Museum Admission: José Lerma at the Museum of Contemporary Art, Chicago
Engaging all the melodrama and frivolity of commemorative portraiture, José Lerma’s most recent exhibition, currently on view at the MCA Chicago, challenges the long-since relevant historical relationship between social status and painting. Fitting the museum with a number of works ranging from painting, sculpture, and installation, Lerma combines the pomp and splendor of honorary gestures with the sharp and undercutting wit of his overly embellished, and stylized method. Beginning in the entrance, on either side of the main lobby, monumental-scaled paper portraits hint at parade floats – the two pieces entitled Marjorie Looks at Marianne and Marianne Looks at Marjorie, refer to the patrons each lounge was named after, though it would take a certain degree of rationalization to come upon those resemblances. The large inflatable masses of color have the effect of being weightless and full of air, though they lack a celebratory attitude. Made out of photographers’ backdrops, the theatrical material quality of the busts suggests a projected read over a definitive statement. Likewise, the faces are featureless and empty, and the smooth contours of the hollow paper shell are foregrounded as equally as the figures they suppose to represent – a sculpture bound to face itself indefinitely in a farcical tête-à-tête. – Stephanie Cristello, Chicago Contributor
Installation view, BMO Harris Bank Chicago Works: José Lerma, MCA Chicago, July 2 - December 3, 2013. Photo: Nathan Keay, © MCA Chicago
This theme of memorializing the sponsors funding the show is one that runs through the entire exhibition – depicting subjects such as the Board of Trustees, and the bank founders funding the series of Chicago Works, Lerma creates a sense of false gratitude that is neither coy nor ironic, but matter-of fact and temperate, softened by a gentle humor. The less-than triumphant attitude provoked by the sculptures in the entrance – the cartoonish swollen piles of paper that look as half-full as they are half-empty, stage Lerma’s premise of excess as a path toward abstraction, which not only complicates, but skews a longstanding history of “social” painting. The accumulation of physical material is just one tool used to define Lerma’s formal quirk, whether in the mountainous obliteration of detail within the paper pieces, or the slightly faux-naïve, feverish, and busy drawing style within his paintings, the work favors an approximate symbol of the subject, over recognizable representation. The diverse elements in this exhibition are tied together quite nicely by an unfaithful likeness, demonstrating Lerma’s versatility when it comes to dealing with a weighted, though not necessarily current, trope within art history. As such, the social undertone of Lerma’s work questions its own relevance – after all, it has been a few centuries since these types of commissions were genuinely in vogue.

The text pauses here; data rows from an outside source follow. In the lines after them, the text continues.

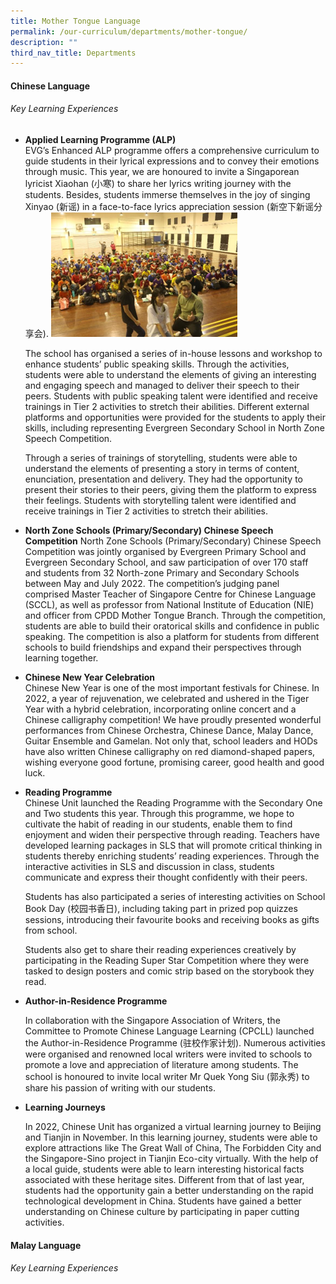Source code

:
 ```yaml
---
title: Mother Tongue Language
permalink: /our-curriculum/departments/mother-tongue/
description: ""
third_nav_title: Departments
---
```

#### **Chinese Language**
###### Key Learning Experiences
* **Applied Learning Programme (ALP)**   
EVG’s Enhanced ALP programme offers a comprehensive curriculum to guide students in their lyrical expressions and to convey their emotions through music. This year, we are honoured to invite a Singaporean lyricist Xiaohan (小寒) to share her lyrics writing journey with the students. Besides, students immerse themselves in the joy of singing Xinyao (新谣) in a face-to-face lyrics appreciation session (新空下新谣分享会).  ![](/images/Our%20Curriculum/Departments/MTL%20Department/Chinese%20Language/chinese%201.png)

  The school has organised a series of in-house lessons and workshop to enhance students’ public speaking skills.  Through the activities, students were able to understand the elements of giving an interesting and engaging speech and managed to deliver their speech to their peers. Students with public speaking talent were identified and receive trainings in Tier 2 activities to stretch their abilities.  Different external platforms and opportunities were provided for the students to apply their skills, including representing Evergreen Secondary School in North Zone Speech Competition.

  Through a series of trainings of storytelling, students were able to understand the elements of presenting a story in terms of content, enunciation, presentation and delivery. They had the opportunity to present their stories to their peers, giving them the platform to express their feelings. Students with storytelling talent were identified and receive trainings in Tier 2 activities to stretch their abilities. 

* **North Zone Schools (Primary/Secondary) Chinese Speech Competition**
  North Zone Schools (Primary/Secondary) Chinese Speech Competition was jointly organised by Evergreen Primary School and Evergreen Secondary School, and saw participation of over 170 staff and students from 32 North-zone Primary and Secondary Schools between May and July 2022.  The competition’s judging panel comprised Master Teacher of Singapore Centre for Chinese Language (SCCL), as well as professor from National Institute of Education (NIE) and officer from CPDD Mother Tongue Branch. Through the competition, students are able to build their oratorical skills and confidence in public speaking. The competition is also a platform for students from different schools to build friendships and expand their perspectives through learning together.
* **Chinese New Year Celebration**  
	Chinese New Year is one of the most important festivals for Chinese. In 2022, a year of rejuvenation, we celebrated and ushered in the Tiger Year with a hybrid celebration, incorporating online concert and a Chinese calligraphy competition! We have proudly presented wonderful performances from Chinese Orchestra, Chinese Dance, Malay Dance, Guitar Ensemble and Gamelan. Not only that, school leaders and HODs have also written Chinese calligraphy on red diamond-shaped papers, wishing everyone good fortune, promising career, good health and good luck.
* **Reading Programme**  
Chinese Unit launched the Reading Programme with the Secondary One and Two students this year.  Through this programme, we hope to cultivate the habit of reading in our students, enable them to find enjoyment and widen their perspective through reading. Teachers have developed learning packages in SLS that will promote critical thinking in students thereby enriching students’ reading experiences. Through the interactive activities in SLS and discussion in class, students communicate and express their thought confidently with their peers.  

  Students has also participated a series of interesting activities on School Book Day (校园书香日), including taking part in prized pop quizzes sessions, introducing their favourite books and receiving books as gifts from school.  

  Students also get to share their reading experiences creatively by participating in the Reading Super Star Competition where they were tasked to design posters and comic strip based on the storybook they read.

* **Author-in-Residence Programme**

  In collaboration with the Singapore Association of Writers, the Committee to Promote Chinese Language Learning (CPCLL) launched the Author-in-Residence Programme (驻校作家计划).  Numerous activities were organised and renowned local writers were invited to schools to promote a love and appreciation of literature among students. The school is honoured to invite local writer Mr Quek Yong Siu (郭永秀) to share his passion of writing with our students. 
* **Learning Journeys**

  In 2022, Chinese Unit has organized a virtual learning journey to Beijing and Tianjin in November. In this learning journey, students were able to explore attractions like The Great Wall of China, The Forbidden City and the Singapore-Sino project in Tianjin Eco-city virtually.  With the help of a local guide, students were able to learn interesting historical facts associated with these heritage sites. Different from that of last year, students had the opportunity gain a better understanding on the rapid technological development in China. Students have gained a better understanding on Chinese culture by participating in paper cutting activities.

#### **Malay Language**
###### Key Learning Experiences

Installation view, BMO Harris Bank Chicago Works: José Lerma, MCA Chicago, July 2 - December 3, 2013. Photo: Nathan Keay, © MCA Chicago
The main galleries have a purposefully overwhelming feminine cache, placing a large emphasis on over-the-top domestic interior elements. A carpet installation, which depicts illustrative portraits of the original founders of BMO Harris Bank before the merge, occupies much of the center rotunda – made up of patterns and large forms, the piece is best viewed from a floor above via the MCA’s wrapping staircase, dissolving into decorative lines and tessellations for the viewers walking upon it at ground level. Works are also hung along the walls, but require passage onto the carpet in order to view them; the floor piece literally changes how you approach the paintings, a subtle cushioned effect, like walking on a baroque Carl André. The paintings have a predominantly pastel palette, which looks as though it was lifted directly from an 18th Century Derby figurine, but is treated less preciously than French porcelain. Ballpoint pen blues, washed out highlighter pinks, oranges, yellows, and violets, and sometimes flat-out Crayola hues, bring a vibrant and oppositional slant to the fluffy imagery. In Parterre, a flat plane of faces is scrolled in an all-over pattern across a large expanse of canvas. The ornamental treatment of the hairstyles and clothing in addition to the architectural scale suggests something more of a tapestry, or textile – though not quite as decorative. Placed atop two keyboards, the canvas’s weight is propped up against the wall, emitting a note that acts as a tragic and somewhat comedic soundtrack to the painting.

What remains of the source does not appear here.